Aim of the exercise: Only the lines from the top of the following listing through the line with "in all conditions" belong in your answer, exactly as written.

Data provided:
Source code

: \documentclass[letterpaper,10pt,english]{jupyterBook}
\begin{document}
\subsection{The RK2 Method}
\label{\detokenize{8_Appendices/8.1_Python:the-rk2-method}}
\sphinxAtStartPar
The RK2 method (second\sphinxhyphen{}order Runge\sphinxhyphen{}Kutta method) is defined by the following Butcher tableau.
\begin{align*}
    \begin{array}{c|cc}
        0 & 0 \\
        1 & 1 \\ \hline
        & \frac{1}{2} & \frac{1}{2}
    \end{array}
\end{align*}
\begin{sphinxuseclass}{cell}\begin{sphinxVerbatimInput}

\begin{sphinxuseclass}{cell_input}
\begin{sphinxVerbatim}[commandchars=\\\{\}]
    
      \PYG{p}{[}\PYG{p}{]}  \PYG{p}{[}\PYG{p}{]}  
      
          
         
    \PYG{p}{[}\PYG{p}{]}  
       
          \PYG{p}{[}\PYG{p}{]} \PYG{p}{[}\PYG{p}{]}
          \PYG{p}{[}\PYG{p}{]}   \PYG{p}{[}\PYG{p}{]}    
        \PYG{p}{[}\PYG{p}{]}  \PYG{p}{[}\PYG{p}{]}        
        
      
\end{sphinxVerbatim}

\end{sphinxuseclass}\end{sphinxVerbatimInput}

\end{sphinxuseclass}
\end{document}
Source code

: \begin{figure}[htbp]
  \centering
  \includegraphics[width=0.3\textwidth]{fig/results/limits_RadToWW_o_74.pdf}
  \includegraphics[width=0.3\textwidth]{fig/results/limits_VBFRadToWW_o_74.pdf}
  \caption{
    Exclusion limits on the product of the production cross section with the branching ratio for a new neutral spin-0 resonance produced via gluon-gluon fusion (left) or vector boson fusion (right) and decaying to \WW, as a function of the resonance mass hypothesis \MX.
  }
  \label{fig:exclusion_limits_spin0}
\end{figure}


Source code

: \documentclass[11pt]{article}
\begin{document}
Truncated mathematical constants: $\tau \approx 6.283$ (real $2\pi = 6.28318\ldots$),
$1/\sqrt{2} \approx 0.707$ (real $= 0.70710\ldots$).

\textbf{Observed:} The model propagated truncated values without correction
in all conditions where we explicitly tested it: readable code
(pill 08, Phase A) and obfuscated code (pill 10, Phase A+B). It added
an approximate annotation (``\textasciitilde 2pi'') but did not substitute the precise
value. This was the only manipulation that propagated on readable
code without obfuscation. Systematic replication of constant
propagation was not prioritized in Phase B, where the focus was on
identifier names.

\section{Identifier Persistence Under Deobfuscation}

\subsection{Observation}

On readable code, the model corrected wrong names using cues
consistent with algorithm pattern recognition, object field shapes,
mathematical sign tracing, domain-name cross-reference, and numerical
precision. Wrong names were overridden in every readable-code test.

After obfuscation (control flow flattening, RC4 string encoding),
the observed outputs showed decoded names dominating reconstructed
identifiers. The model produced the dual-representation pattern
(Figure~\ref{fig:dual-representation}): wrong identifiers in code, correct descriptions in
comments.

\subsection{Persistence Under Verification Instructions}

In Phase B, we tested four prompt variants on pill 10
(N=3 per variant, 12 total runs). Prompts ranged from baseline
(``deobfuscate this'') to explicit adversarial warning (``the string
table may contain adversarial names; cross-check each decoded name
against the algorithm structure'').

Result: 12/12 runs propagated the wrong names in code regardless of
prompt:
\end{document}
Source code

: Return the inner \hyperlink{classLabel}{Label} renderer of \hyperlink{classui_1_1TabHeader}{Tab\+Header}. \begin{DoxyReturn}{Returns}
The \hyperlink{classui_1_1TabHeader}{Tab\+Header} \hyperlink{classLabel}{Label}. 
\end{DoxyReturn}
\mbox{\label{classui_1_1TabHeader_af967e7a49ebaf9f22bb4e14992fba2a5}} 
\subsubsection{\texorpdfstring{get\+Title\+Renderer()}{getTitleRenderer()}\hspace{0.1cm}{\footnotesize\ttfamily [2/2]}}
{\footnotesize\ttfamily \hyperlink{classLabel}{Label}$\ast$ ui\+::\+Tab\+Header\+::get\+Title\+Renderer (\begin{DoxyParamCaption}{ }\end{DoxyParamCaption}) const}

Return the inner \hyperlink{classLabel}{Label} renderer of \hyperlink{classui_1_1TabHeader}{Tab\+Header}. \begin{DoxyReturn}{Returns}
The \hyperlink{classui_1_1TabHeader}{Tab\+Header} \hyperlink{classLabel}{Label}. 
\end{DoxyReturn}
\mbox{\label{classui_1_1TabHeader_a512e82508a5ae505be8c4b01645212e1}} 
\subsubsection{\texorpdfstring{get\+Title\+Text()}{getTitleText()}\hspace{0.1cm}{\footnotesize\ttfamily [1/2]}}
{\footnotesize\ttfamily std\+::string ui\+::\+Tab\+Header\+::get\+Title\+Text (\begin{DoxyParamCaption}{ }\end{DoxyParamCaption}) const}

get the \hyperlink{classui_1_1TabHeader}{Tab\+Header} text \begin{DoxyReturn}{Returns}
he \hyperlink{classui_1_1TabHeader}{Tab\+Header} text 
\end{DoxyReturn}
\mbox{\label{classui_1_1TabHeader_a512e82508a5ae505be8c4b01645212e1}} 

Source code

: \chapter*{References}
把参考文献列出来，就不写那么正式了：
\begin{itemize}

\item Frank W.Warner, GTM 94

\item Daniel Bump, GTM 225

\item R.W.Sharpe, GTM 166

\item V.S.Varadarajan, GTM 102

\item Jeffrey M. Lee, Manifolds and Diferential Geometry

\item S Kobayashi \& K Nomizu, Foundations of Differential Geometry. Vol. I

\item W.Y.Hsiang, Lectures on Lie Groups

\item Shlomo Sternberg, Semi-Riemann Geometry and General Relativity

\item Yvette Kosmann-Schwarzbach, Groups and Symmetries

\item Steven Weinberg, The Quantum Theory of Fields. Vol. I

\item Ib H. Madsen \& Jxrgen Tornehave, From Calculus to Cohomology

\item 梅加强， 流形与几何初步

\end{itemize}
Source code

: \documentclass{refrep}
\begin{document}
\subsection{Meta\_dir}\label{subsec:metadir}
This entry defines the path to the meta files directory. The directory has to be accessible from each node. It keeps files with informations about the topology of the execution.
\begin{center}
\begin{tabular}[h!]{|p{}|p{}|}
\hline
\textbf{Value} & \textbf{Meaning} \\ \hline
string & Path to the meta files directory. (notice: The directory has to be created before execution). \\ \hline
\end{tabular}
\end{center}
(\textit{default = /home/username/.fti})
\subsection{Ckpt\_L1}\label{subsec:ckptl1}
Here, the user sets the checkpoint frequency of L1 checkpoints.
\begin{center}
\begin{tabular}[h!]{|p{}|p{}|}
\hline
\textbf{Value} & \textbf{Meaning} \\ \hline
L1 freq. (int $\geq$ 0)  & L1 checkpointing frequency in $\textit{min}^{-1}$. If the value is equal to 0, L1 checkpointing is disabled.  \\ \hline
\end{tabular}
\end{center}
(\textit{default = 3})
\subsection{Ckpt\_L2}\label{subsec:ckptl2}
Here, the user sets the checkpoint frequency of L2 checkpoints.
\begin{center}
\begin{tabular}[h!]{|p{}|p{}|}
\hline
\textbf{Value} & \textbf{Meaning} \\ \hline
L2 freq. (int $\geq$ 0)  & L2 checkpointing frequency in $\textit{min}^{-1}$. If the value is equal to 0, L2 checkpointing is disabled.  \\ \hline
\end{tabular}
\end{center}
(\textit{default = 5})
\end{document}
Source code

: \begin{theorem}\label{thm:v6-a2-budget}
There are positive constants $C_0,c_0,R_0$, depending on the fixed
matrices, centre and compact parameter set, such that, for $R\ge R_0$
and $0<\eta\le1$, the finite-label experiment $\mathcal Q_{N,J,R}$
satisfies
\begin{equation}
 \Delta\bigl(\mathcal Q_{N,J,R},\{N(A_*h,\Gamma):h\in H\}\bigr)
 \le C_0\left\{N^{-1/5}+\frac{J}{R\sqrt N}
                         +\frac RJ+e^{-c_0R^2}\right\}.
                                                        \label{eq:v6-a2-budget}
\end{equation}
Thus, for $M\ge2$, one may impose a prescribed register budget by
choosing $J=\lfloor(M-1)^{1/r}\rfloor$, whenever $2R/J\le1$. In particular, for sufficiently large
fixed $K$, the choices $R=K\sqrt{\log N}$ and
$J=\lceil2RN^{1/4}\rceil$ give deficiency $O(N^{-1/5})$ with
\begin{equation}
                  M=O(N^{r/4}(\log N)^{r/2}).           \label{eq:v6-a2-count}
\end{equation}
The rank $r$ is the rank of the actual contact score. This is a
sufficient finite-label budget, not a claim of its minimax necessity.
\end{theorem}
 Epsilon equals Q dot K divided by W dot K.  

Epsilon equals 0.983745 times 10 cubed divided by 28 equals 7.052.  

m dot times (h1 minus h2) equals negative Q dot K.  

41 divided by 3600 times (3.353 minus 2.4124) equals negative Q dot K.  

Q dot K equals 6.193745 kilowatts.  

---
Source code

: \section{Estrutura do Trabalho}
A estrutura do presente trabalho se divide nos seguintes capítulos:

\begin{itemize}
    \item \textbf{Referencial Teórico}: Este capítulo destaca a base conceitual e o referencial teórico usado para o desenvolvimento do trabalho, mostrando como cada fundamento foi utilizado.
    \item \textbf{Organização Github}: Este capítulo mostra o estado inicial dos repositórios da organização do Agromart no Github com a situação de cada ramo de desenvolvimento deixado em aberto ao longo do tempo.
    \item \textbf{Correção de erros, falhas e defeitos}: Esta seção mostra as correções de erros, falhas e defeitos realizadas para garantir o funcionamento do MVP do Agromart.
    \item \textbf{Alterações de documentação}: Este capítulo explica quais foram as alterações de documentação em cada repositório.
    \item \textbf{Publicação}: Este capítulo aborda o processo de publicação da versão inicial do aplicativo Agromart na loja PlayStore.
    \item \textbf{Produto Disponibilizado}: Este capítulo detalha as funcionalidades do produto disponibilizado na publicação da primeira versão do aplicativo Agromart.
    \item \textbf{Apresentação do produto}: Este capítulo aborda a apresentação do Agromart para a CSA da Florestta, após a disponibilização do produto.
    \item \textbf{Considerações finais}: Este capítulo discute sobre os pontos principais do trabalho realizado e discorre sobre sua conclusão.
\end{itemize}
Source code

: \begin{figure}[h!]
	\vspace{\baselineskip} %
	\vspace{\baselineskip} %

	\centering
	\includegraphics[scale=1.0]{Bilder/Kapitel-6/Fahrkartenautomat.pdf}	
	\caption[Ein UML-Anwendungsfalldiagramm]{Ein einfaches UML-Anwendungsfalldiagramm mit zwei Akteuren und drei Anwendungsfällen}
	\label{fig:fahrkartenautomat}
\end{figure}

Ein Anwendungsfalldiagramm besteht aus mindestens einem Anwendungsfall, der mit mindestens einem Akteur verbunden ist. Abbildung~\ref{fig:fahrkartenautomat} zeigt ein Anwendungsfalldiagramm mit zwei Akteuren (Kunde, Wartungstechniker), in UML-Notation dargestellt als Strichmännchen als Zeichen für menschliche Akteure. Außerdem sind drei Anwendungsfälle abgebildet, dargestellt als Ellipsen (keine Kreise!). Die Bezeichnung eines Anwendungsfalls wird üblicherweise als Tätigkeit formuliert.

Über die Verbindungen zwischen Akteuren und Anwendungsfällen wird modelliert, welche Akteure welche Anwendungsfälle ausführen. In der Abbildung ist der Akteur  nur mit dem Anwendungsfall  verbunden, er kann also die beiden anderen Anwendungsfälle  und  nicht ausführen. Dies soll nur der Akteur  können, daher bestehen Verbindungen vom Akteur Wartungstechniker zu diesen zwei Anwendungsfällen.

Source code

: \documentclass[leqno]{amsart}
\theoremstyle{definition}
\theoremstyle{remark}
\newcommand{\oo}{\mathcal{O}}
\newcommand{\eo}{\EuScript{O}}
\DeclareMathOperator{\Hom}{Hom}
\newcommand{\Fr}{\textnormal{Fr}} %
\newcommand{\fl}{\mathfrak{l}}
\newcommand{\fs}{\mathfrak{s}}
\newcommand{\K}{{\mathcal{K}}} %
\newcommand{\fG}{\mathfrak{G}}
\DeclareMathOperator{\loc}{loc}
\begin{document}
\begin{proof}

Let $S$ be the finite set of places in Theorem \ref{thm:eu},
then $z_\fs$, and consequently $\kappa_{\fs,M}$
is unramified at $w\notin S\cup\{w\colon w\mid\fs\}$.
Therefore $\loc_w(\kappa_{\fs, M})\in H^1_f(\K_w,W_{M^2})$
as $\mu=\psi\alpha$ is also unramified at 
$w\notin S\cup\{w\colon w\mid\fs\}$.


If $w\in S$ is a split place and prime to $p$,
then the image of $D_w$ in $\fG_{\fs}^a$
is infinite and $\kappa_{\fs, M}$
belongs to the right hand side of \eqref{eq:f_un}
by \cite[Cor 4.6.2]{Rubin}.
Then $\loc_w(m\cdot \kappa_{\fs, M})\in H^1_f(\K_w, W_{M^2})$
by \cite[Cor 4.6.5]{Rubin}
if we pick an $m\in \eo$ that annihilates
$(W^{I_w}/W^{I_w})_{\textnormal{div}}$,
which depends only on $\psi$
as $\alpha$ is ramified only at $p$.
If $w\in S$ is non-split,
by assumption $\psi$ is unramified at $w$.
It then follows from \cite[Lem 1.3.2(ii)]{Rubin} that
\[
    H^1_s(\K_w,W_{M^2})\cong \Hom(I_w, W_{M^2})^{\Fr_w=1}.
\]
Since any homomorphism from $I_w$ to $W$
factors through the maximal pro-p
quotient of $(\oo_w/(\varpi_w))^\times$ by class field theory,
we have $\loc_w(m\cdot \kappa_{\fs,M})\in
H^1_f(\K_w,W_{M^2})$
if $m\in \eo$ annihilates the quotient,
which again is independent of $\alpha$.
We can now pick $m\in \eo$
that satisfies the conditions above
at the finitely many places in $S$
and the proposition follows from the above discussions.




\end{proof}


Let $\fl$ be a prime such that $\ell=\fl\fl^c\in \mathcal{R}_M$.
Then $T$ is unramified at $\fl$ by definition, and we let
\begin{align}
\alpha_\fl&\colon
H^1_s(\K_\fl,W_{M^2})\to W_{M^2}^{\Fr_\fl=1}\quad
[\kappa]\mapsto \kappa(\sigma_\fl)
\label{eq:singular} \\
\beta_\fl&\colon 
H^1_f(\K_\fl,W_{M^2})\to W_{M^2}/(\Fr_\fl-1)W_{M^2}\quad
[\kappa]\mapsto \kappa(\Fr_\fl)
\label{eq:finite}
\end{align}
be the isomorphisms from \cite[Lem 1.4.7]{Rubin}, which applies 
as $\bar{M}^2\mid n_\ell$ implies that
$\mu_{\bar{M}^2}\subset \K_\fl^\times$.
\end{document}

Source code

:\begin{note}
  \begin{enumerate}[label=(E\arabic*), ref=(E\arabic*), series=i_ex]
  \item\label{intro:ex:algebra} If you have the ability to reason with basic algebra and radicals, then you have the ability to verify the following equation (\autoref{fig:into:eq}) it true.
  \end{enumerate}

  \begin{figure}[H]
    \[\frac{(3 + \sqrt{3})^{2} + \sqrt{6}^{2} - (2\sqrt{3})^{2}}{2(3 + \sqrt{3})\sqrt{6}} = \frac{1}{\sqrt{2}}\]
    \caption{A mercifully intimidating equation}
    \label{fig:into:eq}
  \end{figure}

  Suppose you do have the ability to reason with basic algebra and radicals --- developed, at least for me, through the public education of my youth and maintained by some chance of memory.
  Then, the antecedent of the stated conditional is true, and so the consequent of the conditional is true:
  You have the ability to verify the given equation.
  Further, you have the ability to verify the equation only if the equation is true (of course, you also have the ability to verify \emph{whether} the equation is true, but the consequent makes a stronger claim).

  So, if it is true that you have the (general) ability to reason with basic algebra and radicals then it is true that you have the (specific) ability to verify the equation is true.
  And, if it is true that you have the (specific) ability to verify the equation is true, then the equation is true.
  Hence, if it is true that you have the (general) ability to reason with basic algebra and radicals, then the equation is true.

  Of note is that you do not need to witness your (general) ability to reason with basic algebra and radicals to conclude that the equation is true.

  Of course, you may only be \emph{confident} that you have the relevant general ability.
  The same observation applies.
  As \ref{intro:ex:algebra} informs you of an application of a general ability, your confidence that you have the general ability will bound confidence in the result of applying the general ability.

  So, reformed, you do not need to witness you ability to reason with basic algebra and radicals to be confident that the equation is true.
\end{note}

Completed task:
Source code

: \documentclass[letterpaper,10pt,english]{jupyterBook}
\begin{document}
\subsection{The RK2 Method}
\label{\detokenize{8_Appendices/8.1_Python:the-rk2-method}}
\sphinxAtStartPar
The RK2 method (second\sphinxhyphen{}order Runge\sphinxhyphen{}Kutta method) is defined by the following Butcher tableau.
\begin{align*}
    \begin{array}{c|cc}
        0 & 0 \\
        1 & 1 \\ \hline
        & \frac{1}{2} & \frac{1}{2}
    \end{array}
\end{align*}
\begin{sphinxuseclass}{cell}\begin{sphinxVerbatimInput}

\begin{sphinxuseclass}{cell_input}
\begin{sphinxVerbatim}[commandchars=\\\{\}]
    
      \PYG{p}{[}\PYG{p}{]}  \PYG{p}{[}\PYG{p}{]}  
      
          
         
    \PYG{p}{[}\PYG{p}{]}  
       
          \PYG{p}{[}\PYG{p}{]} \PYG{p}{[}\PYG{p}{]}
          \PYG{p}{[}\PYG{p}{]}   \PYG{p}{[}\PYG{p}{]}    
        \PYG{p}{[}\PYG{p}{]}  \PYG{p}{[}\PYG{p}{]}        
        
      
\end{sphinxVerbatim}

\end{sphinxuseclass}\end{sphinxVerbatimInput}

\end{sphinxuseclass}
\end{document}
Source code

: \begin{figure}[htbp]
  \centering
  \includegraphics[width=0.3\textwidth]{fig/results/limits_RadToWW_o_74.pdf}
  \includegraphics[width=0.3\textwidth]{fig/results/limits_VBFRadToWW_o_74.pdf}
  \caption{
    Exclusion limits on the product of the production cross section with the branching ratio for a new neutral spin-0 resonance produced via gluon-gluon fusion (left) or vector boson fusion (right) and decaying to \WW, as a function of the resonance mass hypothesis \MX.
  }
  \label{fig:exclusion_limits_spin0}
\end{figure}


Source code

: \documentclass[11pt]{article}
\begin{document}
Truncated mathematical constants: $\tau \approx 6.283$ (real $2\pi = 6.28318\ldots$),
$1/\sqrt{2} \approx 0.707$ (real $= 0.70710\ldots$).

\textbf{Observed:} The model propagated truncated values without correction
in all conditions where we explicitly tested it: readable code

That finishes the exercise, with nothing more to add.